__INPUT RECORDS__

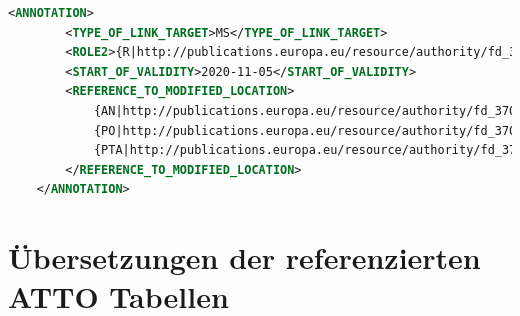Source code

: \begin{lstlisting}[language=XML]
    <ANNOTATION>
        <TYPE_OF_LINK_TARGET>MS</TYPE_OF_LINK_TARGET>
        <ROLE2>{R|http://publications.europa.eu/resource/authority/fd_375/R}<ROLE2>
        <START_OF_VALIDITY>2020-11-05</START_OF_VALIDITY>
        <REFERENCE_TO_MODIFIED_LOCATION>
            {AN|http://publications.europa.eu/resource/authority/fd_370/AN} V
            {PO|http://publications.europa.eu/resource/authority/fd_370/PO} MET
            {PTA|http://publications.europa.eu/resource/authority/fd_370/PTA} (c) PT 1
        </REFERENCE_TO_MODIFIED_LOCATION>
    </ANNOTATION>
\end{lstlisting}



    \pagebreak
    \section{Übersetzungen der referenzierten ATTO Tabellen}
    
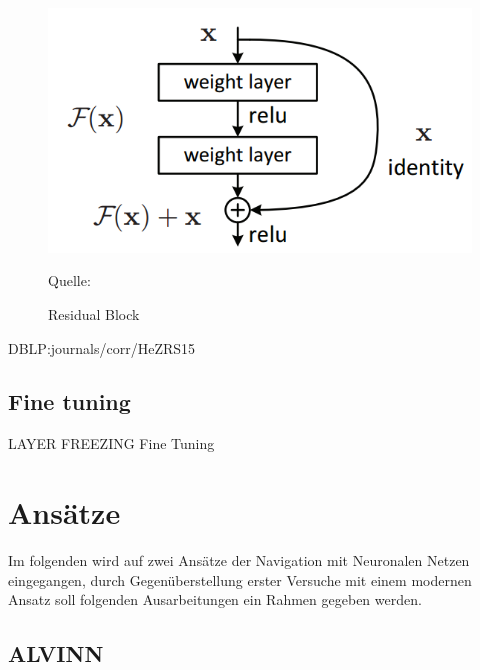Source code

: \begin{figure}
	\centering
	\includegraphics[scale=0.5]{figures/ResidualBlock.png}
	\caption{Residual Block}
	Quelle: 
	\label{img:ResBlock}
\end{figure}


DBLP:journals/corr/HeZRS15

\subsection{Fine tuning}
LAYER FREEZING 
Fine Tuning 









\section{Ansätze}
Im folgenden wird auf zwei Ansätze der Navigation mit Neuronalen Netzen eingegangen, durch Gegenüberstellung erster Versuche mit einem modernen Ansatz soll folgenden Ausarbeitungen ein Rahmen gegeben werden.

\subsection{ALVINN}

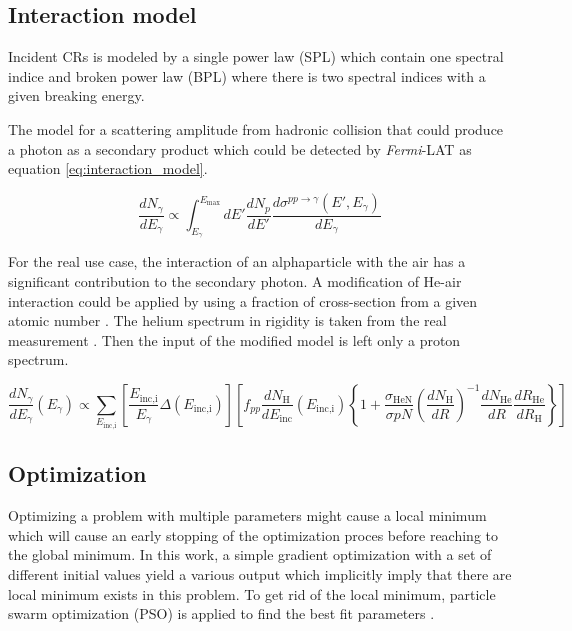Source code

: \subsection{Interaction model}
Incident CRs is modeled by a single power law (SPL) which contain one
spectral indice and broken power law (BPL) where there is two spectral
indices with a given breaking energy.

The model for a scattering amplitude from hadronic collision \cite{K&Omodel}
that could produce a photon as a secondary product which could be
detected by \textit{Fermi}-LAT as equation \ref{eq:interaction_model}.

\begin{equation}
    \frac{dN_\gamma}{dE_\gamma}\propto \int^{E_{\text{max}}}_{E_\gamma} dE'\frac{dN_p}{dE'} \frac{d\sigma^{pp\rightarrow\gamma}(E',E_\gamma)}{dE_\gamma}
    \label{eq:interaction_model}
\end{equation}

For the real use case, the interaction of an alphaparticle with the air
has a significant contribution to the secondary photon.
A modification of He-air interaction could be
applied by using a fraction of cross-section from a given atomic number
\cite{WAtwater}. The helium spectrum in rigidity is taken from the real
measurement \cite{AMS-02Helium}. Then the input of the modified model
is left only a proton spectrum.

\begin{equation}
    \frac{dN_{\gamma}}{dE_\gamma}(E_\gamma) \propto \sum_{E_{\text{inc,i}}}\left[\frac{E_{\text{inc,i}}}{E_{\gamma}}\Delta(E_{\text{inc,i}}) \right]\left[ f_{pp}\frac{dN_\text{H}}{dE_{\text{inc}}}(E_{\text{inc,i}})\left\{ 1+\frac{\sigma_{\text{HeN}}}{\sigma{pN}}\left(\frac{dN_{\text{H}}}{dR}\right)^{-1} \frac{dN_{\text{He}}}{dR} \frac{dR_{\text{He}}}{dR_{\text{H}}}  \right\}\right]
\end{equation}


\subsection{Optimization}
Optimizing a problem with multiple parameters might cause a local minimum
which will cause an early stopping of the optimization proces before 
reaching to the global minimum. In this work, a simple gradient optimization
with a set of different initial values yield a various output which implicitly
imply that there are local minimum exists in this problem. 
To get rid of the local minimum, particle swarm optimization (PSO) is applied
to find the best fit parameters \cite{pso_optimize}.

__PROBLEM STATEMENT__
Output the whole listing without change. Any picture is to be left out.

__EXERCISE SOLUTION__
Source code

: \begin{lstlisting}[language=XML]
    <ANNOTATION>
        <TYPE_OF_LINK_TARGET>MS</TYPE_OF_LINK_TARGET>
        <ROLE2>{R|http://publications.europa.eu/resource/authority/fd_375/R}<ROLE2>
        <START_OF_VALIDITY>2020-11-05</START_OF_VALIDITY>
        <REFERENCE_TO_MODIFIED_LOCATION>
            {AN|http://publications.europa.eu/resource/authority/fd_370/AN} V
            {PO|http://publications.europa.eu/resource/authority/fd_370/PO} MET
            {PTA|http://publications.europa.eu/resource/authority/fd_370/PTA} (c) PT 1
        </REFERENCE_TO_MODIFIED_LOCATION>
    </ANNOTATION>
\end{lstlisting}



    \pagebreak
    \section{Übersetzungen der referenzierten ATTO Tabellen}
    
Source code

: \begin{figure}
	\centering
	\includegraphics[scale=0.5]{figures/ResidualBlock.png}
	\caption{Residual Block}
	Quelle: 
	\label{img:ResBlock}
\end{figure}


DBLP:journals/corr/HeZRS15

\subsection{Fine tuning}
LAYER FREEZING 
Fine Tuning 









\section{Ansätze}
Im folgenden wird auf zwei Ansätze der Navigation mit Neuronalen Netzen eingegangen, durch Gegenüberstellung erster Versuche mit einem modernen Ansatz soll folgenden Ausarbeitungen ein Rahmen gegeben werden.

\subsection{ALVINN}

Source code

: \subsection{Interaction model}
Incident CRs is modeled by a single power law (SPL) which contain one
spectral indice and broken power law (BPL) where there is two spectral
indices with a given breaking energy.

The model for a scattering amplitude from hadronic collision \cite{K&Omodel}
that could produce a photon as a secondary product which could be
detected by \textit{Fermi}-LAT as equation \ref{eq:interaction_model}.

\begin{equation}
    \frac{dN_\gamma}{dE_\gamma}\propto \int^{E_{\text{max}}}_{E_\gamma} dE'\frac{dN_p}{dE'} \frac{d\sigma^{pp\rightarrow\gamma}(E',E_\gamma)}{dE_\gamma}
    \label{eq:interaction_model}
\end{equation}

For the real use case, the interaction of an alphaparticle with the air
has a significant contribution to the secondary photon.
A modification of He-air interaction could be
applied by using a fraction of cross-section from a given atomic number
\cite{WAtwater}. The helium spectrum in rigidity is taken from the real
measurement \cite{AMS-02Helium}. Then the input of the modified model
is left only a proton spectrum.

\begin{equation}
    \frac{dN_{\gamma}}{dE_\gamma}(E_\gamma) \propto \sum_{E_{\text{inc,i}}}\left[\frac{E_{\text{inc,i}}}{E_{\gamma}}\Delta(E_{\text{inc,i}}) \right]\left[ f_{pp}\frac{dN_\text{H}}{dE_{\text{inc}}}(E_{\text{inc,i}})\left\{ 1+\frac{\sigma_{\text{HeN}}}{\sigma{pN}}\left(\frac{dN_{\text{H}}}{dR}\right)^{-1} \frac{dN_{\text{He}}}{dR} \frac{dR_{\text{He}}}{dR_{\text{H}}}  \right\}\right]
\end{equation}


\subsection{Optimization}
Optimizing a problem with multiple parameters might cause a local minimum
which will cause an early stopping of the optimization proces before 
reaching to the global minimum. In this work, a simple gradient optimization
with a set of different initial values yield a various output which implicitly
imply that there are local minimum exists in this problem. 
To get rid of the local minimum, particle swarm optimization (PSO) is applied
to find the best fit parameters \cite{pso_optimize}.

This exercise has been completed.